Minutes from the July FOMC meeting revealed little new information and were a bit stale given the developments that happened since.
However, the data was “a bit less hawkish-stale than we feared they might be,” Evercore analysts noted Wednesday, “and confirm the debate was already swinging firmly in favor of cuts.”
The "vast majority" of Fed officials indicated that if the data aligned with expectations, a rate cut in September would be appropriate, with "several" suggesting they might have supported a cut in July, the minutes summary stated.
The tone on inflation appeared notably more benign, with most policymakers viewing risks as becoming more balanced. Inflation risks were perceived as decreasing while employment risks were rising, though not fully balanced or favoring employment concerns.

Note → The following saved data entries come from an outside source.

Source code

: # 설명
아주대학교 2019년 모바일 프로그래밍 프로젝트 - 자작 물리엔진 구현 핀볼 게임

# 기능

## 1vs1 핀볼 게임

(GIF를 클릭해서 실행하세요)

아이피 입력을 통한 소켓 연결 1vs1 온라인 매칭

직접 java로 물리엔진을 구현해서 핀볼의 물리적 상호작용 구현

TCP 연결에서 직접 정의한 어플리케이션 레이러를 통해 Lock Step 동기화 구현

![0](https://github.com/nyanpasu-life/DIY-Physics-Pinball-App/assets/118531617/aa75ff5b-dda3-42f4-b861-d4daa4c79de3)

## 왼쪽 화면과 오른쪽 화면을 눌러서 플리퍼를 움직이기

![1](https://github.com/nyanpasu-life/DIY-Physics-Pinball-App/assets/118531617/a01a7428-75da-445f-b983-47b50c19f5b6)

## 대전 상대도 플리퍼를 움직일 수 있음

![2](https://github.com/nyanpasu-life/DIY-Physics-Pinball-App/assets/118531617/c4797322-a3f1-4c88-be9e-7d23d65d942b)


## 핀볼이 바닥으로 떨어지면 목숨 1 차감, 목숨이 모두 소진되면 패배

Meanwhile, there was extensive discussion regarding a softening labor market, potentially emphasized by the staff who drafted the minutes.
"Some" officials highlighted "the risk that a further gradual easing in labor market conditions could transition to a more serious deterioration," while "many" noted that acting too late or too cautiously in reducing restraint could jeopardize activity and employment, according to the summary.

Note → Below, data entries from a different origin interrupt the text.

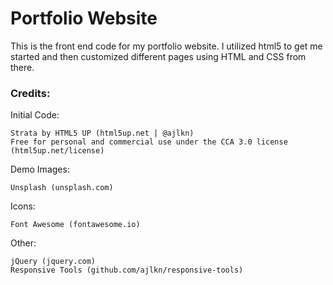 # Portfolio Website
This is the front end code for my portfolio website. I utilized html5 to get me started and then customized different pages using HTML and CSS from there.


### Credits:

Initial Code:

	Strata by HTML5 UP (html5up.net | @ajlkn)
	Free for personal and commercial use under the CCA 3.0 license (html5up.net/license)


Demo Images:

	Unsplash (unsplash.com)


Icons:

	Font Awesome (fontawesome.io)


Other:

	jQuery (jquery.com)
	Responsive Tools (github.com/ajlkn/responsive-tools)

“Staff no longer saw unemployment going down, and forecast it going up a bit before stabilizing,” Evercore analysts commented.

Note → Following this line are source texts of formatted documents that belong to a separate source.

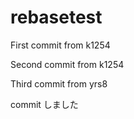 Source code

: # rebasetest

First commit from k1254

Second commit from k1254

Third commit from yrs8

commit しました
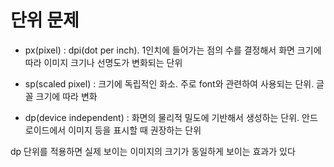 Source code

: # 단위 문제

* px(pixel) : dpi(dot per inch). 1인치에 들어가는 점의 수를 결정해서 화면 크기에 따라
이미지 크기나 선명도가 변화되는 단위

* sp(scaled pixel) : 크기에 독립적인 화소. 주로 font와 관련하여 사용되는 단위. 글꼴 크기에 따라 변화

* dp(device independent) : 화면의 물리적 밀도에 기반해서 생성하는 단위. 안드로이드에서 이미지 등을 표시할 때
권장하는 단위


dp 단위를 적용하면 실제 보이는 이미지의 크기가 동일하게 보이는 효과가 있다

“We think this staff outlook, which is still hard to reconcile with diminishing resource utilization under restrictive policy, must assume falling participation and may lowball the implications of weaker labor demand.”
Fed officials were already considering the possibility that payroll growth might be overstated and insufficient to prevent a rise in unemployment if labor force participation remains stable. There was no discussion of a 50 basis point move, with Powell shaking his head when asked about this during the press conference.
However, this lack of discussion isn't surprising and is not seen as a major signal, analysts note.
The overall tone appears slightly dovish, suggesting it may not be too difficult for Chair Powell to guide the Committee toward a baseline of three consecutive 25 basis point cuts through the end of 2024. A 50 basis point cut could be on the table, but only if upcoming labor data "aligns with and validates the more pronounced weakening in the July employment report,” they added.